» Action item: When you copy the records, keep every word exact and leave the pictures out.
+===+
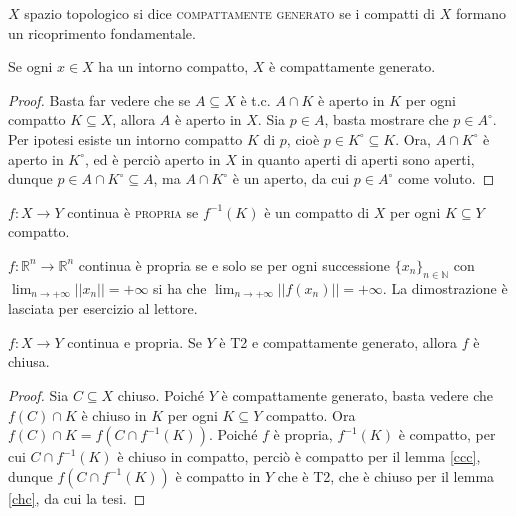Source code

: \begin{defn}
  $X$ spazio topologico si dice \textsc{compattamente generato} se i compatti di $X$ formano un ricoprimento fondamentale.
\end{defn}

\begin{lm}
  Se ogni $x \in X$ ha un intorno compatto, $X$ è compattamente generato.
\end{lm}

\begin{proof}
  Basta far vedere che se $A \subseteq X$ è t.c. $A \cap K$ è aperto in $K$ per ogni compatto $K \subseteq X$, allora $A$ è aperto in $X$. Sia $p \in A$, basta mostrare che $p \in A^{\circ}$. Per ipotesi esiste un intorno compatto $K$ di $p$, cioè $p \in K^{\circ} \subseteq K$.
  Ora, $A \cap K^{\circ}$ è aperto in $K^{\circ}$, ed è perciò aperto in $X$ in quanto aperti di aperti sono aperti, dunque $p \in A \cap K^{\circ} \subseteq A$, ma $A \cap K^{\circ}$ è un aperto, da cui $p \in A^{\circ}$ come voluto.
\end{proof}

\begin{defn}
  $f:X \rightarrow Y$ continua è \textsc{propria} se $f^{-1}(K)$ è un compatto di $X$ per ogni $K \subseteq Y$ compatto.
\end{defn}

\begin{ex}
  $f:\mathbb{R}^n \rightarrow \mathbb{R}^n$ continua è propria se e solo se per ogni successione $\{x_n\}_{n \in \mathbb{N}}$ con $\displaystyle \lim_{n \rightarrow +\infty} ||x_n||=+\infty$ si ha che $\displaystyle \lim_{n \rightarrow +\infty} ||f(x_n)||=+\infty$. La dimostrazione è lasciata per esercizio al lettore.
\end{ex}

\begin{thm}
  $f:X \rightarrow Y$ continua e propria. Se $Y$ è T2 e compattamente generato, allora $f$ è chiusa.
\end{thm}

\begin{proof}
  Sia $C \subseteq X$ chiuso. Poiché $Y$ è compattamente generato, basta vedere che $f(C) \cap K$ è chiuso in $K$ per ogni $K \subseteq Y$ compatto. Ora $f(C) \cap K=f(C \cap f^{-1}(K))$. Poiché $f$ è propria, $f^{-1}(K)$ è compatto, per cui $C \cap f^{-1}(K)$ è chiuso in compatto, perciò è compatto per il lemma \ref{ccc}, dunque $f(C \cap f^{-1}(K))$ è compatto in $Y$ che è T2, che è chiuso per il lemma \ref{chc}, da cui la tesi.
\end{proof}

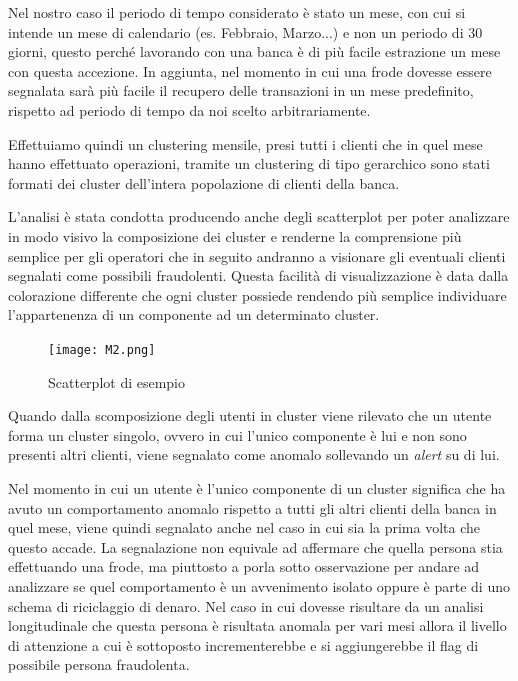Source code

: Nel nostro caso il periodo di tempo considerato è stato un mese, con cui si intende un mese di calendario (es. Febbraio, Marzo...) e non un periodo di 30 giorni, questo perché lavorando con una banca è di più facile estrazione un mese con questa accezione. In aggiunta, nel momento in cui una frode dovesse essere segnalata sarà più facile il recupero delle transazioni in un mese predefinito, rispetto ad periodo di tempo da noi scelto arbitrariamente.

Effettuiamo quindi un clustering mensile, presi tutti i clienti che in quel mese hanno effettuato operazioni, tramite un clustering di tipo gerarchico sono stati formati dei cluster dell'intera popolazione di clienti della banca. 

L'analisi è stata condotta producendo anche degli scatterplot per poter analizzare in modo visivo la composizione dei cluster e renderne la comprensione più semplice per gli operatori che in seguito andranno a visionare gli eventuali clienti segnalati come possibili fraudolenti.
Questa facilità di visualizzazione è data dalla colorazione differente che ogni cluster possiede rendendo più semplice individuare l'appartenenza di un componente ad un determinato cluster.

\begin{figure}[H]
    \texttt{[image: M2.png]}
    \centering
    \caption{Scatterplot di esempio}
    \label{fig:esScatter}
\end{figure}

Quando dalla scomposizione degli utenti in cluster viene rilevato che un utente forma un cluster singolo, ovvero in cui l’unico componente è lui e non sono presenti altri clienti, viene segnalato come anomalo sollevando un \textit{alert} su di lui.

Nel momento in cui un utente è l’unico componente di un cluster significa che ha avuto un comportamento anomalo rispetto a tutti gli altri clienti della banca in quel mese, viene quindi segnalato anche nel caso in cui sia la prima volta che questo accade. La segnalazione non equivale ad affermare che quella persona stia effettuando una frode, ma piuttosto a porla sotto osservazione per andare ad analizzare se quel comportamento è un avvenimento isolato oppure è parte di uno schema di riciclaggio di denaro.
Nel caso in cui dovesse risultare da un analisi longitudinale che questa persona è risultata anomala per vari mesi allora il livello di attenzione a cui è sottoposto incrementerebbe e si aggiungerebbe il flag di possibile persona fraudolenta.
+===+
» Your response:
Source code

: \begin{defn}
  $X$ spazio topologico si dice \textsc{compattamente generato} se i compatti di $X$ formano un ricoprimento fondamentale.
\end{defn}

\begin{lm}
  Se ogni $x \in X$ ha un intorno compatto, $X$ è compattamente generato.
\end{lm}

\begin{proof}
  Basta far vedere che se $A \subseteq X$ è t.c. $A \cap K$ è aperto in $K$ per ogni compatto $K \subseteq X$, allora $A$ è aperto in $X$. Sia $p \in A$, basta mostrare che $p \in A^{\circ}$. Per ipotesi esiste un intorno compatto $K$ di $p$, cioè $p \in K^{\circ} \subseteq K$.
  Ora, $A \cap K^{\circ}$ è aperto in $K^{\circ}$, ed è perciò aperto in $X$ in quanto aperti di aperti sono aperti, dunque $p \in A \cap K^{\circ} \subseteq A$, ma $A \cap K^{\circ}$ è un aperto, da cui $p \in A^{\circ}$ come voluto.
\end{proof}

\begin{defn}
  $f:X \rightarrow Y$ continua è \textsc{propria} se $f^{-1}(K)$ è un compatto di $X$ per ogni $K \subseteq Y$ compatto.
\end{defn}

\begin{ex}
  $f:\mathbb{R}^n \rightarrow \mathbb{R}^n$ continua è propria se e solo se per ogni successione $\{x_n\}_{n \in \mathbb{N}}$ con $\displaystyle \lim_{n \rightarrow +\infty} ||x_n||=+\infty$ si ha che $\displaystyle \lim_{n \rightarrow +\infty} ||f(x_n)||=+\infty$. La dimostrazione è lasciata per esercizio al lettore.
\end{ex}

\begin{thm}
  $f:X \rightarrow Y$ continua e propria. Se $Y$ è T2 e compattamente generato, allora $f$ è chiusa.
\end{thm}

\begin{proof}
  Sia $C \subseteq X$ chiuso. Poiché $Y$ è compattamente generato, basta vedere che $f(C) \cap K$ è chiuso in $K$ per ogni $K \subseteq Y$ compatto. Ora $f(C) \cap K=f(C \cap f^{-1}(K))$. Poiché $f$ è propria, $f^{-1}(K)$ è compatto, per cui $C \cap f^{-1}(K)$ è chiuso in compatto, perciò è compatto per il lemma \ref{ccc}, dunque $f(C \cap f^{-1}(K))$ è compatto in $Y$ che è T2, che è chiuso per il lemma \ref{chc}, da cui la tesi.
\end{proof}

Source code

: Nel nostro caso il periodo di tempo considerato è stato un mese, con cui si intende un mese di calendario (es. Febbraio, Marzo...) e non un periodo di 30 giorni, questo perché lavorando con una banca è di più facile estrazione un mese con questa accezione. In aggiunta, nel momento in cui una frode dovesse essere segnalata sarà più facile il recupero delle transazioni in un mese predefinito, rispetto ad periodo di tempo da noi scelto arbitrariamente.

Effettuiamo quindi un clustering mensile, presi tutti i clienti che in quel mese hanno effettuato operazioni, tramite un clustering di tipo gerarchico sono stati formati dei cluster dell'intera popolazione di clienti della banca. 

L'analisi è stata condotta producendo anche degli scatterplot per poter analizzare in modo visivo la composizione dei cluster e renderne la comprensione più semplice per gli operatori che in seguito andranno a visionare gli eventuali clienti segnalati come possibili fraudolenti.
Questa facilità di visualizzazione è data dalla colorazione differente che ogni cluster possiede rendendo più semplice individuare l'appartenenza di un componente ad un determinato cluster.

\begin{figure}[H]
    \texttt{[image: M2.png]}
    \centering
    \caption{Scatterplot di esempio}
    \label{fig:esScatter}
\end{figure}

Quando dalla scomposizione degli utenti in cluster viene rilevato che un utente forma un cluster singolo, ovvero in cui l’unico componente è lui e non sono presenti altri clienti, viene segnalato come anomalo sollevando un \textit{alert} su di lui.

Nel momento in cui un utente è l’unico componente di un cluster significa che ha avuto un comportamento anomalo rispetto a tutti gli altri clienti della banca in quel mese, viene quindi segnalato anche nel caso in cui sia la prima volta che questo accade. La segnalazione non equivale ad affermare che quella persona stia effettuando una frode, ma piuttosto a porla sotto osservazione per andare ad analizzare se quel comportamento è un avvenimento isolato oppure è parte di uno schema di riciclaggio di denaro.
Nel caso in cui dovesse risultare da un analisi longitudinale che questa persona è risultata anomala per vari mesi allora il livello di attenzione a cui è sottoposto incrementerebbe e si aggiungerebbe il flag di possibile persona fraudolenta.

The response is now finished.